Stored data:
========

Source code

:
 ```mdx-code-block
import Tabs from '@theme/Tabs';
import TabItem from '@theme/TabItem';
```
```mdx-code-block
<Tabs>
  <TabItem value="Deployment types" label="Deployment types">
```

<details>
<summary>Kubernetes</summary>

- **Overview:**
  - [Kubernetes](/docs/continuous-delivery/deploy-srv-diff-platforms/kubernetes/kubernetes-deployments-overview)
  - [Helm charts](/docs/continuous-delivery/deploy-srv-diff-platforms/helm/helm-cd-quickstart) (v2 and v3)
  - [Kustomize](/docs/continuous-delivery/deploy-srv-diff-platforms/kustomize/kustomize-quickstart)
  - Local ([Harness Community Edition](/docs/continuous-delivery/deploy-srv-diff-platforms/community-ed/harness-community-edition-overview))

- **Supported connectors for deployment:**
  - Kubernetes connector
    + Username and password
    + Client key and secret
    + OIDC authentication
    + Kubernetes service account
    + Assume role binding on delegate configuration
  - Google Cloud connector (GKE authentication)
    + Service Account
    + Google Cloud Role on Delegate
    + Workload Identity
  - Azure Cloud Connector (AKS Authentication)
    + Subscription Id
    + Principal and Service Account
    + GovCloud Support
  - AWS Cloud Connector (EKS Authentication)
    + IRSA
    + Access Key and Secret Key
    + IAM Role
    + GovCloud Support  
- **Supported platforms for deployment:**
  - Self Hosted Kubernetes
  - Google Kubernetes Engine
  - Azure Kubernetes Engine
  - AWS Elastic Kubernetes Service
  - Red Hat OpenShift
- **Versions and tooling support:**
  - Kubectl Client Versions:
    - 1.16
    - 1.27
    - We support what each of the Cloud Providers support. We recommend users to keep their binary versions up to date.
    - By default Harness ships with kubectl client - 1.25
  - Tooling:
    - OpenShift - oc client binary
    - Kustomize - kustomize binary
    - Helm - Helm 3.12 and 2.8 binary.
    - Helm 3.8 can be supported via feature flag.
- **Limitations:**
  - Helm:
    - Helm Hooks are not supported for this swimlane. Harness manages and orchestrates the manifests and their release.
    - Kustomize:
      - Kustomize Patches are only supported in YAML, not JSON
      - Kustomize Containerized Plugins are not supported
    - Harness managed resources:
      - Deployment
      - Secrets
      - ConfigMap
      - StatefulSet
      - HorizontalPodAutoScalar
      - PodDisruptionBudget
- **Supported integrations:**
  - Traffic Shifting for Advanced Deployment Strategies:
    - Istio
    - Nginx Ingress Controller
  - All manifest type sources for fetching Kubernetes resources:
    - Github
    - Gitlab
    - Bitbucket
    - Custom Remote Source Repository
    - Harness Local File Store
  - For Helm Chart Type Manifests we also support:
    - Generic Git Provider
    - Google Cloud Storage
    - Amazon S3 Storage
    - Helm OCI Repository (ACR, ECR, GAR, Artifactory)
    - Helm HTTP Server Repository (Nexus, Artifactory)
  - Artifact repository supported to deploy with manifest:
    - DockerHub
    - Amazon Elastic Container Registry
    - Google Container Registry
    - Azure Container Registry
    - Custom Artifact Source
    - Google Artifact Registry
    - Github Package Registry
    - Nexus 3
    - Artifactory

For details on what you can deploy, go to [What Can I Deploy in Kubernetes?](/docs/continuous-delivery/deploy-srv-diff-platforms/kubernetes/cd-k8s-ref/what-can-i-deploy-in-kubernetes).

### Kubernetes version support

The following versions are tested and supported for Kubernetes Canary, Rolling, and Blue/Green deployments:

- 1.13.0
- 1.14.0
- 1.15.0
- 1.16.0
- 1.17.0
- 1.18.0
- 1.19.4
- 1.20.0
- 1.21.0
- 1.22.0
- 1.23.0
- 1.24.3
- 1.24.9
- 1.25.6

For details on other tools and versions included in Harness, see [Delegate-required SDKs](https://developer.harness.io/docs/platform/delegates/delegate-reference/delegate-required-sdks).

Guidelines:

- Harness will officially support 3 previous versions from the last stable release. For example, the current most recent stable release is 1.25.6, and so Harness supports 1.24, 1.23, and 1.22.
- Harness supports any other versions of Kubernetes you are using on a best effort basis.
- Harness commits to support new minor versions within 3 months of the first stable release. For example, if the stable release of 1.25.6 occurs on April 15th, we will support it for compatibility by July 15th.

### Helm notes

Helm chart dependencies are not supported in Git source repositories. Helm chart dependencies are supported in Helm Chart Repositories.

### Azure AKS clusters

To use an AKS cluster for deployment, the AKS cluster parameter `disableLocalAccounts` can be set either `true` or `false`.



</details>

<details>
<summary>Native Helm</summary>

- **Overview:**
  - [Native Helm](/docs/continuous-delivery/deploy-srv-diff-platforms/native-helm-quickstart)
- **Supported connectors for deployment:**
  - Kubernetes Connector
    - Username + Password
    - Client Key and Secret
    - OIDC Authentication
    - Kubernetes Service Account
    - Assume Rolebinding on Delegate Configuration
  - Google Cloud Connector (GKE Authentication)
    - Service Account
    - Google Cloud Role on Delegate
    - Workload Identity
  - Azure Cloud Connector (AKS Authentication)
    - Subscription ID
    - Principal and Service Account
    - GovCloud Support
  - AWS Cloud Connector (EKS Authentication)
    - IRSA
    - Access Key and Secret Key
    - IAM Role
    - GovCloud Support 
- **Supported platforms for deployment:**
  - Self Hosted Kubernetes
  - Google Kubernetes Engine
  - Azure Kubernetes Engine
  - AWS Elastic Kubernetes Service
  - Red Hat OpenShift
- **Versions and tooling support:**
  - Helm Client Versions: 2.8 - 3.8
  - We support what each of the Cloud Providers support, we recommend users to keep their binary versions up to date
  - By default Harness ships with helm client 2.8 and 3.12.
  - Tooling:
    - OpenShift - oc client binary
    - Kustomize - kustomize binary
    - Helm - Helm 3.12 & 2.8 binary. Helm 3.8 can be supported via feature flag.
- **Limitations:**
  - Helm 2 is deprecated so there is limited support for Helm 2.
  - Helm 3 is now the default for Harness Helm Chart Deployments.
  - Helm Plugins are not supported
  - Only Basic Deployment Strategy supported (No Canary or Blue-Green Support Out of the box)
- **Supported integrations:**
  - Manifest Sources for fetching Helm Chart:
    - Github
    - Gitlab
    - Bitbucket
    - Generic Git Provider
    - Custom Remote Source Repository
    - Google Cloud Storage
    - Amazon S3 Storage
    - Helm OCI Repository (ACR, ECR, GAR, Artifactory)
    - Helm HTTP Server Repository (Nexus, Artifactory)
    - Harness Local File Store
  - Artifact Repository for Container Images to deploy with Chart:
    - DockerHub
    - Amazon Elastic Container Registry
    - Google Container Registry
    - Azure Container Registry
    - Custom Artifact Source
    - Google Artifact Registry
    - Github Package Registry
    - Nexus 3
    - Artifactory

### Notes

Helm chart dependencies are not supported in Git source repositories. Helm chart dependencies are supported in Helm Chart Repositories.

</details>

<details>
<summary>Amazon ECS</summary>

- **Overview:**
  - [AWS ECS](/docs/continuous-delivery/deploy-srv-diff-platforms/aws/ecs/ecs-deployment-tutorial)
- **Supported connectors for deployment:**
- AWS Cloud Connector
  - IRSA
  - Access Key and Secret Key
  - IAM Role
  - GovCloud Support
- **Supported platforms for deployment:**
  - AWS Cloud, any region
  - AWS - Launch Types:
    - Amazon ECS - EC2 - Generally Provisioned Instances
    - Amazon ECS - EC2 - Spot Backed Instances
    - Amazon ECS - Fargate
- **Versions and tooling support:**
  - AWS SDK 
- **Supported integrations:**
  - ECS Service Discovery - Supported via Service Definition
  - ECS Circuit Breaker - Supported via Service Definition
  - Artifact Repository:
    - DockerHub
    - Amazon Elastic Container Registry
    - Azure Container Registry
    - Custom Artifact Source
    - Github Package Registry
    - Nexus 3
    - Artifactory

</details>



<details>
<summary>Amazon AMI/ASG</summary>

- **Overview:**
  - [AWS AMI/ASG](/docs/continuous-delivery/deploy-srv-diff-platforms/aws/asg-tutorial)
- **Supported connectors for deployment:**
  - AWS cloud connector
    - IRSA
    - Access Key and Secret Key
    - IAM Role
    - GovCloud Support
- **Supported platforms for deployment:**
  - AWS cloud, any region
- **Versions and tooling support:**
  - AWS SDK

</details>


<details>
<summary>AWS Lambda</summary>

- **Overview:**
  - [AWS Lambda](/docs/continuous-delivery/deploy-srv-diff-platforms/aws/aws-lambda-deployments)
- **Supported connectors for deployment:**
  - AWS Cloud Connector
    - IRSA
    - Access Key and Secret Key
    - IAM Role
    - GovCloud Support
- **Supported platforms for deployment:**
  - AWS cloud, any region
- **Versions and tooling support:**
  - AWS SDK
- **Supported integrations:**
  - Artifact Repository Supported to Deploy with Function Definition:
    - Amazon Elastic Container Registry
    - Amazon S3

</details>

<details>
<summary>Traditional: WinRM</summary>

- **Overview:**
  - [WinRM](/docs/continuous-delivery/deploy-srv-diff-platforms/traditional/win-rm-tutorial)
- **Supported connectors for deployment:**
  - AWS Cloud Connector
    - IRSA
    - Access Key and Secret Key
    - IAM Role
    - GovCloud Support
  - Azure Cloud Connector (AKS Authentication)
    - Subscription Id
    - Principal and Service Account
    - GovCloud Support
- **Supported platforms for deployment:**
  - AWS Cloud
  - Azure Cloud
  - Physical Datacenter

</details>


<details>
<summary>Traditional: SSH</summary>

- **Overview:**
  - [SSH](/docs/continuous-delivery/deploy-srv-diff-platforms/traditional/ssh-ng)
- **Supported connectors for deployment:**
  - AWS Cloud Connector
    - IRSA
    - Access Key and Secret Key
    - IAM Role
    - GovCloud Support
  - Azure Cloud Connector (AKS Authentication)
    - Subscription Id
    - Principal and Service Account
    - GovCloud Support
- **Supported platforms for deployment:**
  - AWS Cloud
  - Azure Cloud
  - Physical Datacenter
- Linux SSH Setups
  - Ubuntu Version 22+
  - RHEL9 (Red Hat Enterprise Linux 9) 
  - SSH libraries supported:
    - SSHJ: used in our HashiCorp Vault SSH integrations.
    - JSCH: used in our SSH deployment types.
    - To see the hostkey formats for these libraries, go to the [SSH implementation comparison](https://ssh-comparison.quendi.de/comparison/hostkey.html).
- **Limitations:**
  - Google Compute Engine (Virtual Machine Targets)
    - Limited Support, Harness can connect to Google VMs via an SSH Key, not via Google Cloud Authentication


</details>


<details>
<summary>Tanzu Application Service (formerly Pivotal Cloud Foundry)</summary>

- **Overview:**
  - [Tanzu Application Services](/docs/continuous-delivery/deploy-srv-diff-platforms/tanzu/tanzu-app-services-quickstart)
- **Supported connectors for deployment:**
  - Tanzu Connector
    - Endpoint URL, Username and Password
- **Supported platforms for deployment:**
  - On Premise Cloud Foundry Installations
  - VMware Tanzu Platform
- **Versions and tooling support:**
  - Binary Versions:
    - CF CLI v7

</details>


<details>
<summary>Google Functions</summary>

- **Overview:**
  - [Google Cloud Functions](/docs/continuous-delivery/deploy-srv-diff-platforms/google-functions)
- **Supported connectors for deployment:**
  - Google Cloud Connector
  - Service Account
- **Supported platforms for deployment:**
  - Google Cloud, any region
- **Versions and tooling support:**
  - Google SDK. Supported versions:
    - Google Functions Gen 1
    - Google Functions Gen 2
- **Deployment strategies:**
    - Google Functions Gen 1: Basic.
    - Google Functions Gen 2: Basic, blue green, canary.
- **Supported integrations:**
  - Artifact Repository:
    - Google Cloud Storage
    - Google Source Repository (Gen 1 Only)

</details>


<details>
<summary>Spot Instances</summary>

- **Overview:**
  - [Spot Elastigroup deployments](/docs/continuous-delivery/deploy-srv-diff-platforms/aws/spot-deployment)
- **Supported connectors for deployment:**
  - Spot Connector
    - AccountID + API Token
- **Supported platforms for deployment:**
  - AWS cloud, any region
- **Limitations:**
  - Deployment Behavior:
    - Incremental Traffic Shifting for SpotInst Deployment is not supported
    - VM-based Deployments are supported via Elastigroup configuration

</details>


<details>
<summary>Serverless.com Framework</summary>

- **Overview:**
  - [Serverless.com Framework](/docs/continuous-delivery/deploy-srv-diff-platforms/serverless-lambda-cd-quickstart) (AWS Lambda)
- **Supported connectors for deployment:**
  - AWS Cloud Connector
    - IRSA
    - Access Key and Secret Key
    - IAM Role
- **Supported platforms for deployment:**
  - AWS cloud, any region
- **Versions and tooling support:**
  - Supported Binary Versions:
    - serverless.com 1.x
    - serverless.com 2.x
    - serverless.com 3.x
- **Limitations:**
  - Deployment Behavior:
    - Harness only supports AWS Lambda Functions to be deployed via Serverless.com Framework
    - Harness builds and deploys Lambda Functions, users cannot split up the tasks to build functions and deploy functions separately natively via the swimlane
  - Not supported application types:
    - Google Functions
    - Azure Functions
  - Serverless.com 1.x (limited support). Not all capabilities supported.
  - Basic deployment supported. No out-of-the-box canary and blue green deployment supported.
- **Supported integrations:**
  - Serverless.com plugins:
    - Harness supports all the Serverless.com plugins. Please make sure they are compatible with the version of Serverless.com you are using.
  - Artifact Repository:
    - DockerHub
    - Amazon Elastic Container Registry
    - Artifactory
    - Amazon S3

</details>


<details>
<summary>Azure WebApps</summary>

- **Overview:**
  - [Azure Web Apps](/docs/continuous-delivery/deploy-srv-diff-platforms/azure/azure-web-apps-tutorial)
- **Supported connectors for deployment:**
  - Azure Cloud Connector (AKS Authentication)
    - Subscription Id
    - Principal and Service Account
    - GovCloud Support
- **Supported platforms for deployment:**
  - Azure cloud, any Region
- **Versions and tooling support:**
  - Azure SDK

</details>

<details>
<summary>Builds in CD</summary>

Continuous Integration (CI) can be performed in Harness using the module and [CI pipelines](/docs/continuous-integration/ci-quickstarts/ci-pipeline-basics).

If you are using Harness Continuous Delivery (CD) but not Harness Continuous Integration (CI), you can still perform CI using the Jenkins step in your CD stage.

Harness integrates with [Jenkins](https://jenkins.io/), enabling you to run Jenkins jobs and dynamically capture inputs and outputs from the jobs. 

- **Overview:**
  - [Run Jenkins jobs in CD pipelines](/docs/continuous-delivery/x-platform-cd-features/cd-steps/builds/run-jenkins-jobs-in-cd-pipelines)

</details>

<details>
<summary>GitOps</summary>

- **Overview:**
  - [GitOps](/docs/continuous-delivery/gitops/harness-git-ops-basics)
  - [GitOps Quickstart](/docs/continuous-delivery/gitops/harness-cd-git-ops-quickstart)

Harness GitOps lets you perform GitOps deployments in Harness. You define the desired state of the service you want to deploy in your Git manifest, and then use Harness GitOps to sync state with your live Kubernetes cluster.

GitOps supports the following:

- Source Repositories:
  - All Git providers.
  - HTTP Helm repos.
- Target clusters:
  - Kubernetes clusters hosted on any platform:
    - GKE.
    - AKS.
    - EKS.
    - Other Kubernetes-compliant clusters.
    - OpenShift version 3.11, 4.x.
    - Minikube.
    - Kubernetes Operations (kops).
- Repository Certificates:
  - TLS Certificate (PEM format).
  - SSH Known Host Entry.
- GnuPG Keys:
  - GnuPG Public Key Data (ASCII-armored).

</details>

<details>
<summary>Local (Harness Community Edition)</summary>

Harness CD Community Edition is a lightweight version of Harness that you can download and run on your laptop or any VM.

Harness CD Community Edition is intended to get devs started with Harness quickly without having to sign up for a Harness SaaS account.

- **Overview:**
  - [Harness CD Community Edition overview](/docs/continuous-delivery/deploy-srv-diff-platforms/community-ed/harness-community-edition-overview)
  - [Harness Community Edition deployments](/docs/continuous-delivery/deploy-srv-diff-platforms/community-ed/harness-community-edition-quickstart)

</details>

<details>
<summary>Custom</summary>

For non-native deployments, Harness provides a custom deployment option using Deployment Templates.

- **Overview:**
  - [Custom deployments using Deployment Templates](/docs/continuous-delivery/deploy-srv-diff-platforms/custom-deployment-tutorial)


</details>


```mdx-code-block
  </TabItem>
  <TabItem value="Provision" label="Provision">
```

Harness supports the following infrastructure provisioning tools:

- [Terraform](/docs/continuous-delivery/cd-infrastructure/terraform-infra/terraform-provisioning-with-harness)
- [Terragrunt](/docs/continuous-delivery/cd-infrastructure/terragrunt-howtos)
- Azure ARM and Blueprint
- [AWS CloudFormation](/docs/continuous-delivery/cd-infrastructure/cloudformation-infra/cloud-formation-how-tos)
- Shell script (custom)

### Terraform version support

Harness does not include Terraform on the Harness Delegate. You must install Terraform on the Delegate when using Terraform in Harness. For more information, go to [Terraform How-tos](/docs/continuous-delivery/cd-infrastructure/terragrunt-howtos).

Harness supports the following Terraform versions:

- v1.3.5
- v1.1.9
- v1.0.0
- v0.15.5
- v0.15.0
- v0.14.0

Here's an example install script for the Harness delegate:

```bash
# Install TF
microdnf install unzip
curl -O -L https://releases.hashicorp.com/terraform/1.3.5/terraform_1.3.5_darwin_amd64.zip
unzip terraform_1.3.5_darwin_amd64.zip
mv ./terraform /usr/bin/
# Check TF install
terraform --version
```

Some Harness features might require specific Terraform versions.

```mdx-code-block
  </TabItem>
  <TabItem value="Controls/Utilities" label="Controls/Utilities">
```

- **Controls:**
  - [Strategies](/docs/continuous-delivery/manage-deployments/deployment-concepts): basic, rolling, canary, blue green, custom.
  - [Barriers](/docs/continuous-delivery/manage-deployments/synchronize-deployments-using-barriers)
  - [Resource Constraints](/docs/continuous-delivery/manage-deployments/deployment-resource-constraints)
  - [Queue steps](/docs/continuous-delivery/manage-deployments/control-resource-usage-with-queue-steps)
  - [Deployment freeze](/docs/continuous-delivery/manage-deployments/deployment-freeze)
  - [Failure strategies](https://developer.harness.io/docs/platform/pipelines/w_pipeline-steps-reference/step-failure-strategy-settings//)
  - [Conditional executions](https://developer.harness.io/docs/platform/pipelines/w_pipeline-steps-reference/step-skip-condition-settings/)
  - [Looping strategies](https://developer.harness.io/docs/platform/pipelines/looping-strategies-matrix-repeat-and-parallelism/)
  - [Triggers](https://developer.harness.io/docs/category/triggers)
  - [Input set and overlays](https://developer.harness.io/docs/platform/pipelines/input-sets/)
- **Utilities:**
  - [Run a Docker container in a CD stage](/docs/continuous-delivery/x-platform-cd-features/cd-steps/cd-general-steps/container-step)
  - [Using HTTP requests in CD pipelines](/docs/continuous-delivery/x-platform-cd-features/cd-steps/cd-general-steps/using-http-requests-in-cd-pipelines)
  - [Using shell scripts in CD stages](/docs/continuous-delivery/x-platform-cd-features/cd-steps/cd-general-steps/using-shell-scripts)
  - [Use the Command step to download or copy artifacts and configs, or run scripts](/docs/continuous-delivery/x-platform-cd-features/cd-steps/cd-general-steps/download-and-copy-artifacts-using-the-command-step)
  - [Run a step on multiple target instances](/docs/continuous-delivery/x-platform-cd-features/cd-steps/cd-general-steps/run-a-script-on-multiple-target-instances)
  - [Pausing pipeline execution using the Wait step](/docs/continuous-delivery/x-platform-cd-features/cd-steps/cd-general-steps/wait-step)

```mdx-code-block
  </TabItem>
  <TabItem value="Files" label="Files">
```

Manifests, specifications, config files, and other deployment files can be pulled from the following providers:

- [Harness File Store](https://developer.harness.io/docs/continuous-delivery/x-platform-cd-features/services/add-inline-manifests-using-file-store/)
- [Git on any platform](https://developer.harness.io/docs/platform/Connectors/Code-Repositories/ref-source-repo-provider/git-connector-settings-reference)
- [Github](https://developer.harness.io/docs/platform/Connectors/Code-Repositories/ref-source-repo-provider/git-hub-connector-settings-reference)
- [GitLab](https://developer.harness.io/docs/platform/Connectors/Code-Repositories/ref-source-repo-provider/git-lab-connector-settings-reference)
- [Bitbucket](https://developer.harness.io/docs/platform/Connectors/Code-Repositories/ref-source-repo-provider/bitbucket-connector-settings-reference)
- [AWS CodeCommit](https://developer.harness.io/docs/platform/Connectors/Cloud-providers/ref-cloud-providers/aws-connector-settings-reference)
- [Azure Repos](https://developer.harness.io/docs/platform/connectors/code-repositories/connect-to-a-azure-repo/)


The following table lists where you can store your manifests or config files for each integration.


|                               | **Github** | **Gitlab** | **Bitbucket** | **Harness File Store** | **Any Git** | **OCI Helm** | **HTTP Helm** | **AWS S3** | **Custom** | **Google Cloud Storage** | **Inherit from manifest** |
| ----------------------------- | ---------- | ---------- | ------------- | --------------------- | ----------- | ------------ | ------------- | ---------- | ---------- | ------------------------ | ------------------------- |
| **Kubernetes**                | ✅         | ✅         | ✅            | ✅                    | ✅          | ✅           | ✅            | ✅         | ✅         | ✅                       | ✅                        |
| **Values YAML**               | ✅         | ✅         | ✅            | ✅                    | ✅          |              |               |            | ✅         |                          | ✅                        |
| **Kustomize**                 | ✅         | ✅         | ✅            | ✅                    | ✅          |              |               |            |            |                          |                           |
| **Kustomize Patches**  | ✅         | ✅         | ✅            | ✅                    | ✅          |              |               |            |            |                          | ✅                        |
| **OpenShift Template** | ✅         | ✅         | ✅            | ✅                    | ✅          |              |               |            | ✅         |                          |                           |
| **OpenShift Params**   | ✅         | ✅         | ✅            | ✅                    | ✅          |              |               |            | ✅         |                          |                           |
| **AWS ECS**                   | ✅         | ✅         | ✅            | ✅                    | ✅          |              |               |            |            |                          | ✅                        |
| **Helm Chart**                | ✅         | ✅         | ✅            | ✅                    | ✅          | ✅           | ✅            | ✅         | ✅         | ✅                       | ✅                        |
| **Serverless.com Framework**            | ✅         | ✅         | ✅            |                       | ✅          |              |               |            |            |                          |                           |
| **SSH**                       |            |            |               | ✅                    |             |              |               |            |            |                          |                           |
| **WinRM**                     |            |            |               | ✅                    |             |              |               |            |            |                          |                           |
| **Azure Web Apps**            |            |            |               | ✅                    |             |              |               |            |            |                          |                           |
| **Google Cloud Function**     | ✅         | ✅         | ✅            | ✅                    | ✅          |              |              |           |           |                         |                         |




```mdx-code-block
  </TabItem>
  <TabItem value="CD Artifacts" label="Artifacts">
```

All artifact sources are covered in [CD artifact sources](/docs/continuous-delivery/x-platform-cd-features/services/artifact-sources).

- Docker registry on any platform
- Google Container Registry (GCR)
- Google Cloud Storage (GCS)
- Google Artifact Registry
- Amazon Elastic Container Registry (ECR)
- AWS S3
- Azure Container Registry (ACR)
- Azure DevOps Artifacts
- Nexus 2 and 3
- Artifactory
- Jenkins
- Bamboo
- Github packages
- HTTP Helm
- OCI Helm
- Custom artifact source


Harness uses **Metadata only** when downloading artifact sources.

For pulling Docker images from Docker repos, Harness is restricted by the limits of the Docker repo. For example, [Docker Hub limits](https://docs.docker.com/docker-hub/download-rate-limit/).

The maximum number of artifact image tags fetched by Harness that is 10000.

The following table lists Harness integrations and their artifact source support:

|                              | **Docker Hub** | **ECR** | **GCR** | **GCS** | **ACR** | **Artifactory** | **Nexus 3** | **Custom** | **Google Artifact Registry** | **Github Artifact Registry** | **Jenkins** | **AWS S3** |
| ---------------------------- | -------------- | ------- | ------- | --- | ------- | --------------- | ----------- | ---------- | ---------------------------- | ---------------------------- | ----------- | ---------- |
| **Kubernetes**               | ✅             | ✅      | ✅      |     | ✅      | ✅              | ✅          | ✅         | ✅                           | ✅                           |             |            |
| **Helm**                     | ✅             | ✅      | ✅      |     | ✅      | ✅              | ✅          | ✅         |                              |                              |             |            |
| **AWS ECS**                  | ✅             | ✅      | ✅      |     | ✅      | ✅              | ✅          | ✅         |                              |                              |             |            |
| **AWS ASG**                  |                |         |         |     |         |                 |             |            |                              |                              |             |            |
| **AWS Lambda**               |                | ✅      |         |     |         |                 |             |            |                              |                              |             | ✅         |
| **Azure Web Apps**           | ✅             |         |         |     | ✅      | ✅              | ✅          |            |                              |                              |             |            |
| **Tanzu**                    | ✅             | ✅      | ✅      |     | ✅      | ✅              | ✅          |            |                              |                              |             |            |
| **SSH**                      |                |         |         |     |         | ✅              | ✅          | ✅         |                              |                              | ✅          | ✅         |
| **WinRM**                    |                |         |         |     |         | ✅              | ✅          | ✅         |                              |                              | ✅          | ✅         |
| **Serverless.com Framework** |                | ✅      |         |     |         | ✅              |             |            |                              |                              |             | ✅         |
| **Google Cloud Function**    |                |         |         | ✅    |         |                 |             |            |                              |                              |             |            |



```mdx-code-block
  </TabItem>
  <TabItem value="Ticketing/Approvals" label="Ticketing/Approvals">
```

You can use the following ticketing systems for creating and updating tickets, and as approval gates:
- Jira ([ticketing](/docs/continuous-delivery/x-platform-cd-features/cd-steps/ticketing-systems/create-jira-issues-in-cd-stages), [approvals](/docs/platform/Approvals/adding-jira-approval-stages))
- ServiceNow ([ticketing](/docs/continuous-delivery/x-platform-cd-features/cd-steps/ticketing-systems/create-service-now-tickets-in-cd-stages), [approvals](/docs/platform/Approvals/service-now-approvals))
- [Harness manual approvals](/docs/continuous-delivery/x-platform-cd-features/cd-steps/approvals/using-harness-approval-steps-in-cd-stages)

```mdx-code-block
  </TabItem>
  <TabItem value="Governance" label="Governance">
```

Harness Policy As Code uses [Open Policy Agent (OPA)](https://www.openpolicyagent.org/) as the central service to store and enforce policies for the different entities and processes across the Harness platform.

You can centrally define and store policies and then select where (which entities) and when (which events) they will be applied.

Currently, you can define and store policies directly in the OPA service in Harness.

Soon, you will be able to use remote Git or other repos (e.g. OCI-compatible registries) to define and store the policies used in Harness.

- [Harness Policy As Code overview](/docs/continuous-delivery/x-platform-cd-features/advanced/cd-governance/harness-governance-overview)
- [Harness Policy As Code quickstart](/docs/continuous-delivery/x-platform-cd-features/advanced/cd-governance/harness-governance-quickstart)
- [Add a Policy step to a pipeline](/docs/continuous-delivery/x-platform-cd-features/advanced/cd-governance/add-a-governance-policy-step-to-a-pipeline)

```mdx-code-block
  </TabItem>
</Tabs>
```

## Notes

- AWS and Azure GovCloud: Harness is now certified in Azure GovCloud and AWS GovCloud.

========

§ **Task to carry out**: Lines containing the word "unzip" are to be located in the entries and copied.

§ **Task output**:
microdnf install unzip
unzip terraform_1.3.5_darwin_amd64.zip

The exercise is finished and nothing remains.